Archive for the 'Bike' Category

Busted bike

Monday, October 22nd, 2007

London cycle commuting takes its toll on any bike. I’m currently on about 45 minutes per day, possibly my swiftest trip ever to and from work in this frantic bottlenecked city. My general philosophy is ‘ride it ’til it breaks’ - but this naturally can mean that I’ll be riding up Portland Place quite happily, and this will happen:

Busted wheel

Severe, but not enough to prevent me from getting home (on a deflated tyre).
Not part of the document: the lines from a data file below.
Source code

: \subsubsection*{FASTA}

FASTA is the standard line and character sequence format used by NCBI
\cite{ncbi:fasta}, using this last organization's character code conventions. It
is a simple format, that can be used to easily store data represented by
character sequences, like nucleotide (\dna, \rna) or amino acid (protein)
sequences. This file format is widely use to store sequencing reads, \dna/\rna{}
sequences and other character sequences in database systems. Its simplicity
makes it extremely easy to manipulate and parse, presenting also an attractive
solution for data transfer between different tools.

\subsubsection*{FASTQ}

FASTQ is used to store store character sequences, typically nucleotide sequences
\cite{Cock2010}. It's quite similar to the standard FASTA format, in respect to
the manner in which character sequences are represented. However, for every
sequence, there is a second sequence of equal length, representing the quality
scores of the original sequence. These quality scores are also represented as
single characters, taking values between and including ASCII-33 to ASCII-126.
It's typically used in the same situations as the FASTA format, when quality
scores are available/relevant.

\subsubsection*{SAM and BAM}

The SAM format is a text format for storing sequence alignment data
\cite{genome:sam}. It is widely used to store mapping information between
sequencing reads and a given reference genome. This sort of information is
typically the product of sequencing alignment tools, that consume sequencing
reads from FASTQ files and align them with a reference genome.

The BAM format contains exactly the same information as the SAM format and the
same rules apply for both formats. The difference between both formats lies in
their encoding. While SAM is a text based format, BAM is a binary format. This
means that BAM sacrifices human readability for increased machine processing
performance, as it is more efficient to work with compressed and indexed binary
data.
I’ve had worse. Last year, I’d been noticing strange cracking noises for months before I eventually inspected the frame, to discover this:

Busted frame

Ride it, Gilligan

Friday, September 21st, 2007

Andrew Gilligan, the chubby whistleblower of the dodgy dossier, has become a keen cyclist. Now a lean bike nerd, Gilligan wrote recently in the Evening Standard that he has lost 4 stone in just over a year. More interesting was what he said about cycling vs public transport:

‘I used to think I could put up with the Underground. It was only when I stopped using it that I realised how life-shortening it is… It wasn’t just the service… It was the crowds, the heat, the filthy air, the endless moronic announcements, the kids playing music on their mobile phones, the pushing and shoving, all of which delivered me to my destination in a low-level bad temper.’
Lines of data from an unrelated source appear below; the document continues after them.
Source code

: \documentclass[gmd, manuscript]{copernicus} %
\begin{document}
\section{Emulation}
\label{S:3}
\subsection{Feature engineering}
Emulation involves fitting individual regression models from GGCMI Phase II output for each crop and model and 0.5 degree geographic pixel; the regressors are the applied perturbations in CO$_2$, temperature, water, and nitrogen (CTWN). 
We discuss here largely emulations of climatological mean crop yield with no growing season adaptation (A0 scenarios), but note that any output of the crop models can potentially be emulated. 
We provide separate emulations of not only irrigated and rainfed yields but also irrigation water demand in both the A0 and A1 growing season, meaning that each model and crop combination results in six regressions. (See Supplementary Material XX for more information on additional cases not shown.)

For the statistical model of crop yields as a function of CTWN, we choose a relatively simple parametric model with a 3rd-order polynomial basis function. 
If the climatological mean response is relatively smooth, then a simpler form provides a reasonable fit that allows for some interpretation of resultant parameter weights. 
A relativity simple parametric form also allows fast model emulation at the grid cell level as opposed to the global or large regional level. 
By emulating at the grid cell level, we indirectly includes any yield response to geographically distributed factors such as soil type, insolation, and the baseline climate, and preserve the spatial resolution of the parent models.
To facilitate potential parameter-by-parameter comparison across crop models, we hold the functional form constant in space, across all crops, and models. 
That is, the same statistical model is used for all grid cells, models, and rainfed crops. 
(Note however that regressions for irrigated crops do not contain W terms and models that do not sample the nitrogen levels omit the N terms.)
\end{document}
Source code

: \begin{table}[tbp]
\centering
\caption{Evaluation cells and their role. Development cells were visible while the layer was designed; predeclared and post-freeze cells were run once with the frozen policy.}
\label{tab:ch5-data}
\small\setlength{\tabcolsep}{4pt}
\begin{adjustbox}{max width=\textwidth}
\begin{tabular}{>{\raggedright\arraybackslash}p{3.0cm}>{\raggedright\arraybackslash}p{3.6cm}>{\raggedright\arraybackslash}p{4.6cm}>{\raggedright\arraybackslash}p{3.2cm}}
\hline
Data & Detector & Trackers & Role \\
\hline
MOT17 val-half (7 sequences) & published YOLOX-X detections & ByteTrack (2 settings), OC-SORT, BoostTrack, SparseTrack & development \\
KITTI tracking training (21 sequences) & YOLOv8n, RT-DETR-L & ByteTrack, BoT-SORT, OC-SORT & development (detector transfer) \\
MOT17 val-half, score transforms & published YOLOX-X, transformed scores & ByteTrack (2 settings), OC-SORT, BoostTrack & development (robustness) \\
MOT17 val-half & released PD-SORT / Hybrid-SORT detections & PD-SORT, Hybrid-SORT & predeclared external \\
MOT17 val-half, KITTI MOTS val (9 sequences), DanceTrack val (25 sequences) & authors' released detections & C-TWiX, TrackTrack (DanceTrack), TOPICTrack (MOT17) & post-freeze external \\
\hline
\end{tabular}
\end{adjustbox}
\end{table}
‘Part of cycling’s appeal for me is that it is a last outpost of freedom in an authoritarian, CCTV city, essentially uncontrolled by anyone except the cyclist.

Happy biking AG.

Welcome the Wilier

Tuesday, September 4th, 2007

wilier.jpg

The above is a new arrival to the strangerpixel cycle stable. Sweet, awesome - these don’t cover it. Compared to my Scott Expert (01?), this bike is like a rocket: quick, flickable, stiff under pressure, compliant over rough surfaces, sure on the descents. Classy. It turns heads.

When I test rode the Wilier about a fortnight ago, the unexpected feeling of power and speed on a climb were better than a year’s supply of Floyd Landis’s testosterone patches. It was so exciting I nearly burst a lung firing up Rosslyn Hill.

I pondered the Wilier’s rivals: efficient German engineering in the shape of the Focus Cayo on the one hand, on the other the undeniable quality of the US bike giant Trek. But I came back, remembering that first acceleration.